Prior research has demonstrated a complex interplay of a number of distinct psychosocial risk factors as they relate to cigarette smoking in young adults. In addressing the risk factors associated with tobacco use by young adults, this study examined: (1) the identification of the specific childhood and adolescent risk factors; (2) the interrelation of personality, family, and peer factors and (3) the extent to which the behaviors related to tobacco use vary by developmental stage. Three models (independent, mediational, and interdependent) were hypothesized to examine the interrelation of these variables and their effects on young adult cigarette smoking. At initial data collection, mothers were interviewed about their children when they were between the ages of 1 and 10. Three subsequent interviews were conducted with the children when they reached adolescence and young adulthood. Results show support for the mediational model and are in accord with the family interactional framework conceptions, developed to examine the pathways that lead to adolescent legal and illegal drug use and other problem behavior. There was a sequence in patterning from parenting during early adolescence to personality and peer factors extending to late adolescent smoking, and culminating in adult smoking.
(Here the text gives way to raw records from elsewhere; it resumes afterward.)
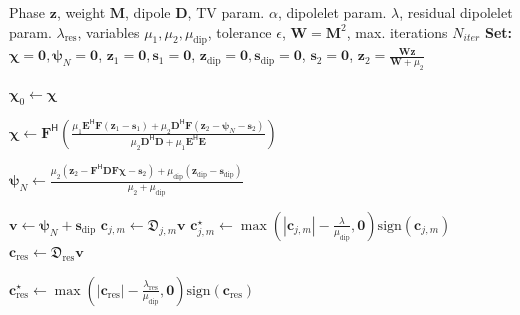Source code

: \documentclass{article}
\begin{document}
\begin{algorithm}[htbp]
\caption{Dipole-let Regularizer}
\label{alg:dip}
\begin{algorithmic}[1]
\Require Phase $\mathbf{z}$, weight $\mathbf{M}$, dipole $\mathbf{D}$, TV param. $\alpha$, dipolelet param. $\lambda$, residual dipolelet param. $\lambda_{\text{res}}$, variables $\mu_1, \mu_2, \mu_{\text{dip}}$, tolerance $\epsilon$, $\mathbf{W}=\mathbf{M}^{2}$, max. iterations $N_{iter}$
\State \textbf{Set:} $\bm{\chi} = \mathbf{0}, \bm{\psi}_{N} = \mathbf{0}$, $\mathbf{z}_1 = \mathbf{0}, \mathbf{s}_1 = \mathbf{0}$, $\mathbf{z}_{\text{dip}} = \mathbf{0},  \mathbf{s}_{\text{dip}} = \mathbf{0}$, $\mathbf{s}_{2} = \mathbf{0}$, $\mathbf{z}_{2} = \frac{\mathbf{W} \mathbf{z}}{\mathbf{W} + \mu_2}$

    \State $\bm{\chi}_{0} \gets \bm{\chi}$

    \State $\bm{\chi} \gets \mathbf{F}^\mathsf{H} \left( \frac{\mu_1 \mathbf{E}^\mathsf{H} \mathbf{F} (\mathbf{z}_1 - \mathbf{s}_1) + \mu_2 \mathbf{D}^\mathsf{H} \mathbf{F} (\mathbf{z}_{2} - \bm{\psi}_{N} - \mathbf{s}_{2})}{\mu_2 \mathbf{D}^\mathsf{H} \mathbf{D} + \mu_1 \mathbf{E}^\mathsf{H} \mathbf{E}} \right)$

    \State $\bm{\psi}_{N} \gets \frac{\mu_2 (\mathbf{z}_{2} - \mathbf{F}^\mathsf{H} \mathbf{D} \mathbf{F} \bm{\chi} - \mathbf{s}_{2}) + \mu_{\text{dip}} (\mathbf{z}_{\text{dip}} - \mathbf{s}_{\text{dip}})}{\mu_2 + \mu_{\text{dip}}}$

    \State $\mathbf{v} \gets \bm{\psi}_{N} + \mathbf{s}_{\text{dip}}$
        \State $\mathbf{c}_{j,m} \gets \bm{\mathfrak{D}}_{j,m}\mathbf{v}$ %
        \State $\mathbf{c}_{j,m}^{\star} \gets \max\left(|\mathbf{c}_{j,m}| - \frac{\lambda}{\mu_{\text{dip}}}, \mathbf{0}\right) \text{sign}(\mathbf{c}_{j,m})$ %
    \EndFor
    \State $\mathbf{c}_{\text{res}} \gets \bm{\mathfrak{D}}_{\text{res}}\mathbf{v}$ %
    
    \State $\mathbf{c}_{\text{res}}^{\star} \gets \max\left(|\mathbf{c}_{\text{res}}| - \frac{\lambda_{\text{res}}}{\mu_{\text{dip}}}, \mathbf{0}\right) \text{sign}(\mathbf{c}_{\text{res}})$ %
    

\end{algorithmic}
\end{algorithm}
\end{document}
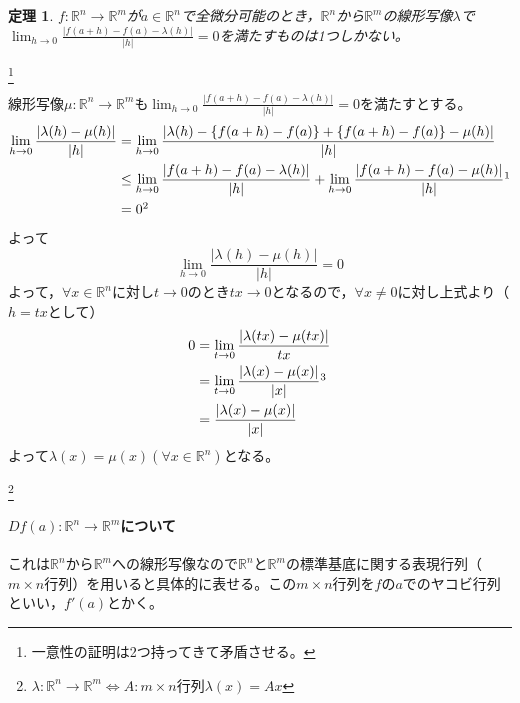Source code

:\documentclass[dvipdfmx,a4j,10pt]{jsarticle}
\makeatletter
\theoremstyle{mystyle1}
\newtheorem{thm}[dfn]{定理}
\theoremstyle{mystyle2}
\renewenvironment{proof}[1][\proofname]{\par
  \pushQED{\qed}%
  \normalfont
  \topsep6\p@\@plus6\p@ \trivlist
  \item[\hskip\labelsep{\bfseries\sffamily #1}]\ignorespaces
}{%
  \popQED\endtrivlist\@endpefalse
}
\renewcommand\proofname{証明}
\makeatother
\begin{document}
\newpage

\begin{framed}
	\begin{thm}
		$f:\mathbb{R}^n\to\mathbb{R}^m$が$a\in\mathbb{R}^n$で全微分可能のとき，$\mathbb{R}^n$から$\mathbb{R}^m$の線形写像$\lambda$で$\displaystyle \lim_{h\to 0}\frac{|f(a+h)-f(a)-\lambda(h)|}{|h|}=0 $を満たすものは1つしかない。
	\end{thm}
\end{framed}

\footnote{一意性の証明は2つ持ってきて矛盾させる。}

\begin{proof}
	線形写像$\mu:\mathbb{R}^n\to\mathbb{R}^m$も$\displaystyle \lim_{h\to 0}\frac{|f(a+h)-f(a)-\lambda(h)|}{|h|}=0$を満たすとする。
	\[
	\begin{split}
	\lim_{h\to 0}\frac{|\lambda(h)-\mu(h)|}{|h|}
	&= \lim_{h\to0}\frac{|\lambda(h)-\{f(a+h)-f(a)\}+\{f(a+h)-f(a)\}-\mu(h)|}{|h|}\\
	&\leq\lim_{h\to0}\frac{|f(a+h)-f(a)-\lambda(h)|}{|h|}+\lim_{h\to0}\frac{|f(a+h)-f(a)-\mu(h)|}{|h|}\footnotemark\\
	&= 0\footnotemark
	\end{split}
	\]
	よって
	\[
	\lim_{h\to0}\frac{|\lambda(h)-\mu(h)|}{|h|}=0
	\]
	よって，$\forall x\in\mathbb{R}^n$に対し$t\to0$のとき$tx\to0$となるので，$\forall x\neq0$に対し上式より（$h=tx$として）
	\[
	\begin{split}
	0 &=\lim_{t\to0}\frac{|\lambda(tx)-\mu(tx)|}{tx}\\
	&= \lim_{t\to0}\frac{|\lambda(x)-\mu(x)|}{|x|}\footnotemark\\
	&= \frac{|\lambda(x)-\mu(x)|}{|x|}
	\end{split}
	\]
	よって$\lambda(x)=\mu(x)$$(\forall x\in\mathbb{R}^n)$となる。
\end{proof}

\footnote{$\lambda:\mathbb{R}^n\to\mathbb{R}^m\Leftrightarrow A:m\times n$行列$\lambda(x)=Ax$}

\newpage

\paragraph{$Df(a):\mathbb{R}^n\to\mathbb{R}^m$について}
これは$\mathbb{R}^n$から$\mathbb{R}^m$への線形写像なので$\mathbb{R}^n$と$\mathbb{R}^m$の標準基底に関する表現行列（$m\times n$行列）を用いると具体的に表せる。この$m\times n$行列を$f$の$a$でのヤコビ行列といい，$f'(a)$とかく。
\end{document}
More specifically, difficulty in the parent-child relationship was related to tobacco-prone personality characteristics. Using a developmental approach, a number of psychosocial measures were found to be related in both younger and older children. Nevertheless, some interesting developmental differences emerged. The findings suggest at least four possible targets for therapeutic or preventive intervention: the parent, the child, the adolescent, and the peer group. Brook, J.S., Whiteman, M., Czeisler, L.J., Shapiro, J., Cohen, P. The Journal of Genetic Psychology, 158 (2), pp. 172-188, 1997.